Instructions for the task
Find "and Ryuichi Ueda" in the records that follow; print that line and each subsequent line through the last one, verbatim and with nothing added.

Data for this exercise
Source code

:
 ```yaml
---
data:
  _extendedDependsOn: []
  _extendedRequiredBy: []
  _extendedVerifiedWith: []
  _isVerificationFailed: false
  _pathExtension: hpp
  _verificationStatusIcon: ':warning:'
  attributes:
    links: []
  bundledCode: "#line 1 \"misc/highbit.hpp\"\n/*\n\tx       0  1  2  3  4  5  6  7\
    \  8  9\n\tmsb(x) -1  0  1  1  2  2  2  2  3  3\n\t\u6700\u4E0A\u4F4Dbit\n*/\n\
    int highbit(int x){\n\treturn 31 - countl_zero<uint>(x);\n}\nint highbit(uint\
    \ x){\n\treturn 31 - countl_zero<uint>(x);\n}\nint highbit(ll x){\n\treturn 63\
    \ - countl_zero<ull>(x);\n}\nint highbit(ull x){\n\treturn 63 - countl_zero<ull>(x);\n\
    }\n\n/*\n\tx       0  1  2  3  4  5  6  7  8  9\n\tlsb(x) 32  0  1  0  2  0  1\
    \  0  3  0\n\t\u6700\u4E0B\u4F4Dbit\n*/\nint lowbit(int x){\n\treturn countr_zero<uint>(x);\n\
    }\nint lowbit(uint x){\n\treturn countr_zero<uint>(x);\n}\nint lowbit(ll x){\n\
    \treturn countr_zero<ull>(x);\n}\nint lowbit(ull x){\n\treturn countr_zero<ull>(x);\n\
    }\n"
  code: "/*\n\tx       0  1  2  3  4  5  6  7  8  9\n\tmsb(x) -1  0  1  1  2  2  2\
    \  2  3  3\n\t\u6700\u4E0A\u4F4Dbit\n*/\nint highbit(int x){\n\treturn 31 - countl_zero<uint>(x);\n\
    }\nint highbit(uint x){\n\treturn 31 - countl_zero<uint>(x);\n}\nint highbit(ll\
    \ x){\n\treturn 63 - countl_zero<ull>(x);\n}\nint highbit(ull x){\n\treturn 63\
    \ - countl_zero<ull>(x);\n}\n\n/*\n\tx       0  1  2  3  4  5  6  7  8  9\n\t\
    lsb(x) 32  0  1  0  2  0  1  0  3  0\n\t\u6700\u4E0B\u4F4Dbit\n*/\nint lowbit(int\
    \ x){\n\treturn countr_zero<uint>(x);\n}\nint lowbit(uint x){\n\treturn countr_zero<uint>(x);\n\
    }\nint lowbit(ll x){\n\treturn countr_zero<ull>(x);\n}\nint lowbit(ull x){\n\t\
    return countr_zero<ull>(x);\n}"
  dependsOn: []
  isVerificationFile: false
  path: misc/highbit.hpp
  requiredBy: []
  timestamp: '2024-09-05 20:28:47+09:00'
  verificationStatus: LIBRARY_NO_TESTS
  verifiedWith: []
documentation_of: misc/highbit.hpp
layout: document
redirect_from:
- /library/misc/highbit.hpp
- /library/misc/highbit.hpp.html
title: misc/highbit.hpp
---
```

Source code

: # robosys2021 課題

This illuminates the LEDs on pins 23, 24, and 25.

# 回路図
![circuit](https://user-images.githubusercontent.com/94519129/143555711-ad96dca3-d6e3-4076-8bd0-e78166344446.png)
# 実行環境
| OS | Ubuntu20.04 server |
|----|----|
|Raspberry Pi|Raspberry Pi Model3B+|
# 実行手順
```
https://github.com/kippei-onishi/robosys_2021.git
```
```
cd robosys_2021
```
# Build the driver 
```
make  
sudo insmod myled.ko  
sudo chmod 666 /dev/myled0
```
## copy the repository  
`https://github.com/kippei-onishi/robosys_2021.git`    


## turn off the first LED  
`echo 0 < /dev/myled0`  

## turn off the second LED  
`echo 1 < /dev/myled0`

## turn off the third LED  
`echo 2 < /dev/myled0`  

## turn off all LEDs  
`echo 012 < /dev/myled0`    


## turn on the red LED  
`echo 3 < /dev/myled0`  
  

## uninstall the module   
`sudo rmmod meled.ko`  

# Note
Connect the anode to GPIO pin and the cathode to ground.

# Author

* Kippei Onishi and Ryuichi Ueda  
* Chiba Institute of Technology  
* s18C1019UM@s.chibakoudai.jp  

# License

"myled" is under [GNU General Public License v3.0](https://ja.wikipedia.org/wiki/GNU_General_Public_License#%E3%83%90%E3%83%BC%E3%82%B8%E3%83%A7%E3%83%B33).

Written solution
* Kippei Onishi and Ryuichi Ueda  
* Chiba Institute of Technology  
* s18C1019UM@s.chibakoudai.jp  

# License

"myled" is under [GNU General Public License v3.0](https://ja.wikipedia.org/wiki/GNU_General_Public_License#%E3%83%90%E3%83%BC%E3%82%B8%E3%83%A7%E3%83%B33).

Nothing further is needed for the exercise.